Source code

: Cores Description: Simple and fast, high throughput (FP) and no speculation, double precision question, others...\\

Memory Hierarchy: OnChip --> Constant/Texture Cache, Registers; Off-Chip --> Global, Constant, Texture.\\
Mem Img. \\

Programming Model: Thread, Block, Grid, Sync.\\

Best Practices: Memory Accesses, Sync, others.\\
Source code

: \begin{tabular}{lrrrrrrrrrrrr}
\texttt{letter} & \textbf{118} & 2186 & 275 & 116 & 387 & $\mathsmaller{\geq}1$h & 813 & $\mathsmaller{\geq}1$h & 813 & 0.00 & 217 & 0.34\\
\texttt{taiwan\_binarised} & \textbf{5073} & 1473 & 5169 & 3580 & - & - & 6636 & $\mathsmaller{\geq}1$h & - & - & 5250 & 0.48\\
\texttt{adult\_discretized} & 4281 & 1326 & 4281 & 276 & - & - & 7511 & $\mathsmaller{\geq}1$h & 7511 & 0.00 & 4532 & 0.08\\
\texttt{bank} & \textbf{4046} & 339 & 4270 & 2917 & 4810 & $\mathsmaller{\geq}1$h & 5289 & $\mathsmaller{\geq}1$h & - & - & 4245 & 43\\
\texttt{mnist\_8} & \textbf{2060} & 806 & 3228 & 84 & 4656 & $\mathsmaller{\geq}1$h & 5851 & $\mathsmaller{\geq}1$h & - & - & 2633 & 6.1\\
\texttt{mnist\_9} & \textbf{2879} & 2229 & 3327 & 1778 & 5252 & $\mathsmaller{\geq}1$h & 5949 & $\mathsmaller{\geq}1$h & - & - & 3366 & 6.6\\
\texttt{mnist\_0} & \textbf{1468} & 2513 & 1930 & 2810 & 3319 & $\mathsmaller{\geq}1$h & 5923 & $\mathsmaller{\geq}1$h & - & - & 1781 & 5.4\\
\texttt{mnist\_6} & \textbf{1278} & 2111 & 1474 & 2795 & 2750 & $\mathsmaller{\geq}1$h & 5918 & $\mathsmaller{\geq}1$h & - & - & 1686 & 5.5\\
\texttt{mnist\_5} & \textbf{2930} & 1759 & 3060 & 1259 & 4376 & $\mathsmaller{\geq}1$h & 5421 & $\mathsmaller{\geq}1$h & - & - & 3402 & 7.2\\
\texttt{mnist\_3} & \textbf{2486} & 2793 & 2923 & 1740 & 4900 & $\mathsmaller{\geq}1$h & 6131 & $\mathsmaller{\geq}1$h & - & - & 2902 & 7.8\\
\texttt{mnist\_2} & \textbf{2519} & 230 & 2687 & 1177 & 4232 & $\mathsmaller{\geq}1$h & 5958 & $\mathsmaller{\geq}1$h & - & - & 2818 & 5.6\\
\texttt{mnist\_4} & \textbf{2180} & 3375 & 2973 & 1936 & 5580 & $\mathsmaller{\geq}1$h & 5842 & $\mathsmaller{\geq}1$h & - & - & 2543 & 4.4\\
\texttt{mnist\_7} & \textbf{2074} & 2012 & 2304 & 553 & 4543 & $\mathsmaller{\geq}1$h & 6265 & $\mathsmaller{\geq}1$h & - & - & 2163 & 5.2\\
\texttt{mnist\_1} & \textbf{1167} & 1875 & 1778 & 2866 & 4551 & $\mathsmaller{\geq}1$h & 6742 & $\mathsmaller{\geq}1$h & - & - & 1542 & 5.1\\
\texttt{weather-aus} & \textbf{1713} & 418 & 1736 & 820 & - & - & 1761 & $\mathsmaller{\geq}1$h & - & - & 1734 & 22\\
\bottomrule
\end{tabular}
========
> [What to do]:
Take exactly the lines from the one containing "217 & 0.34\\" through the one containing "5250 & 0.48\\" in the data above, and output them with nothing added.

> [Solution to this task]:
\texttt{letter} & \textbf{118} & 2186 & 275 & 116 & 387 & $\mathsmaller{\geq}1$h & 813 & $\mathsmaller{\geq}1$h & 813 & 0.00 & 217 & 0.34\\
\texttt{taiwan\_binarised} & \textbf{5073} & 1473 & 5169 & 3580 & - & - & 6636 & $\mathsmaller{\geq}1$h & - & - & 5250 & 0.48\\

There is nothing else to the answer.